I came to Noonan’s memoir with no expectations, and put it down utterly amazed. It is one thing for a mother faced with an unexpected and heartbreaking challenge to find the strength and wisdom to see her journey through to the end. It is quite another to capture your reader from the first page and take that reader on a journey of his own, full of suspense, dramatic turns and frequent surprises. I finished the book in a day and a half because it was so engrossing that I picked it back up the second I had finished whatever else I had to do. Before I started it, knowing only the subject, I would have told you in advance that this was not my kind of book. First person narratives telling of hard struggles in the face of dire medical adversary do not much figure in my reading. You can imagine my surprise when this one grabbed me with all the impact we expect from a bestselling thriller. It had similar ingredients: a hero with whom the reader can identify, who is thrown into a sudden crisis, struggles to get her bearings, and realizes that she must exert all her ingenuity to solve a series of puzzles, where success is anything but guaranteed, and failure will bring disaster and despair. The toll, physical and mental, is high, but the hero pushes onward in the face of one setback after another, facing a new challenge the moment another seems to have been met.

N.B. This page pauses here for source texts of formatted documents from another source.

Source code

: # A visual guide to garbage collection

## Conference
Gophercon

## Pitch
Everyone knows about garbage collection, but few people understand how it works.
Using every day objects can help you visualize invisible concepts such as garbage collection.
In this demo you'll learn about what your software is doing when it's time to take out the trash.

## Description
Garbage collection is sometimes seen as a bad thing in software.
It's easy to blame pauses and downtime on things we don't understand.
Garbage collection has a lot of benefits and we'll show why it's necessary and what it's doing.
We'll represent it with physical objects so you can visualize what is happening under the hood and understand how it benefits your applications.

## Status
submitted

Given how compelling this book was for someone who has had only the most tangential contact with our current epidemic of autism, I need hardly say that anyone with friends or family closer to the front lines will want to read this book. Because autism is a subject that arouses controversy, I will not attempt to summarize the many discoveries the author made in the course of her fight to find an effective treatment for her stricken child. A large part of what makes “No Map to this Country” a success is the way Noonan takes the reader along on her own journey. She battles her own preconceptions and leaves behind many of her false assumptions only in the face of direct evidence. What she discovers does have relevance to larger disputes in the medical community over how autism works and how its negative effects can be minimized, but it is obvious from her story that while there are new developments in the field that everyone dealing with the condition should know, each case is its own individual puzzle, with an individual solution, if indeed it happens that any real “solution” is possible. Noonan will leave her reader with no illusions about the incredible demands an autistic child can impose, or the grueling effort required for a parent determined to that her child attain his or her full potential. The author does not sugarcoat the obstacles thrown up by the ignorance and even the malice of medical and educational professionals, to say nothing of the minefield of the insurance system. But thanks to her storytelling skills, Noonan’s readers can follow the twists and turns of her struggle with no requirements other than an open mind and a willingness to be drawn into a riveting tale.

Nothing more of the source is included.